Upon losing its status of EU Member State with the date of its withdrawal, the United Kingdom will cease to be part of these networks. On substance, participation in these networks would anyhow become immaterial as the United Kingdom will no longer have access to our databases or participate in our regulatory, enforcement coordination or other processes. The United Kingdom will also no longer have a legal obligation to maintain a national help desk to provide UK-based companies with advice and assistance in fulfilling their obligations under the EU chemicals legislation.

This was covered yesterday in the EU Referendum blog (HERE).

I don't know if or how the ECHA ruling might impact Sarah McCartney who is a self taught perfumer and owner of a SME (HERE). She ships her products around the world. Recently she tweeted (HERE) about the difference between shipping to France and India. To France it's two labels and a quarterly VAT return.

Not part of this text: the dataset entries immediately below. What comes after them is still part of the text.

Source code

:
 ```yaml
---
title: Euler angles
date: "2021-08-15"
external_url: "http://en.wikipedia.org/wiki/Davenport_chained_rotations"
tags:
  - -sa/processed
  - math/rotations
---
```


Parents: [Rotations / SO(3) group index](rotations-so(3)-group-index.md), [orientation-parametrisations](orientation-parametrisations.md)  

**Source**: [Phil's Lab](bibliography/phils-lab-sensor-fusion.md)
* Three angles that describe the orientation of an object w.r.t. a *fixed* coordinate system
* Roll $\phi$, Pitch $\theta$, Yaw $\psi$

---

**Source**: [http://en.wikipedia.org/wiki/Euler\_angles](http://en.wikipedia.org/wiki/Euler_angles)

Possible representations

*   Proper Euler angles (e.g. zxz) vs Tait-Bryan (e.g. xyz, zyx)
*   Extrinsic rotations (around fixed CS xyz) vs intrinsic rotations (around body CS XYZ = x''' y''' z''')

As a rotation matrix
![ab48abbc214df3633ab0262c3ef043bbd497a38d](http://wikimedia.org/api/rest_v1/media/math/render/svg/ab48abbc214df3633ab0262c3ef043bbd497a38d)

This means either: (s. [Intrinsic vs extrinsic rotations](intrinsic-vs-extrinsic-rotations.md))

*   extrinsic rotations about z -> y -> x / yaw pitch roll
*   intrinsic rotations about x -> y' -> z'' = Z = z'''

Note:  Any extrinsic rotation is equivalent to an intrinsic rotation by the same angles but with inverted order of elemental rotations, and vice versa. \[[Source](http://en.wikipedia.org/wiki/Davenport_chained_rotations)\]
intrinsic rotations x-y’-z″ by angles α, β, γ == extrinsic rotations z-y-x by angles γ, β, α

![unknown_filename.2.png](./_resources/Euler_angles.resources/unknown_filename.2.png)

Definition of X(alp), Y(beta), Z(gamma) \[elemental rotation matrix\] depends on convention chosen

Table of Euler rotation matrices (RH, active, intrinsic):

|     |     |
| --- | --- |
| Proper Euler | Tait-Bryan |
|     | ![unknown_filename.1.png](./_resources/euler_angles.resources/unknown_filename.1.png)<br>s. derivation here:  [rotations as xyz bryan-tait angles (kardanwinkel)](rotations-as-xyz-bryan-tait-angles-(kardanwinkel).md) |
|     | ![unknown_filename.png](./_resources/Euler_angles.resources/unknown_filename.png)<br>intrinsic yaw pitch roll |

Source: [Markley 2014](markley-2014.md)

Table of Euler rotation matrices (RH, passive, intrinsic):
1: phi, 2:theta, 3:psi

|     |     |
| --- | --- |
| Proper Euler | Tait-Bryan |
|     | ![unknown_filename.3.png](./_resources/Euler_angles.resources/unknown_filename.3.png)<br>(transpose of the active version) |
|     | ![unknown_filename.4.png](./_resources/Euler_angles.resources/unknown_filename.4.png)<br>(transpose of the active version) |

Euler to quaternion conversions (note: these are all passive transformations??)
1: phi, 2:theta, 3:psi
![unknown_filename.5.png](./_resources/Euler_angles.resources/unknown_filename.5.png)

But she has been trying to ship two boxes of perfumes to India since January - involving 42 forms (since increased to 62) and she still has only recently managed to ship the stuff - via France!

This is a problem that many small businesses are going to face after Brexit. The EU is often portrayed as an organisation for big business because of its penchant for rules and regulations. Brexiteers seem to think this works against the interests of SMEs. But this obviously doesn't apply to Sarah McCartney. In facts it's the opposite, she has a market of 500 million people accessible to her with minimal paperwork. 

The response to her tweets from leavers is remarkable. One says:


"So you could put up with a little more paperwork on your sales to France, if it resulted in a massive reduction in the paperwork on your sales to India. This is what Leavers are working towards, just don't expect to see much for another 15 months".


She responds:

"Mr Davis [David] thinks it's going to be easy to replace Europe with other export markets; it's not. Wouldn't it be great if it were simple to export to India as well as France, not instead of."

And he replies:

"Agreed - is it more likely that we can sort out such agreements bilaterally, just taking account of the self interests of two countries, or when the negotiators representing us have to take account of the self interest of 28 countries"

This is the simplistic view of  leavers who have been seduced by the Brexiteer claims about increasing trade, especially with countries like India. India does not see its self interests is served by importing anything as anyone who has tried to trade with India will confirm. This is why trade deals take such a long time.

The EU is our home market. Shrinking it massively as a way of boosting exports is so ridiculous it doesn't bear scrutiny but this is what the Brexiteers have persuaded leave voters is in their own interests. The folly of it is slowly becoming clear.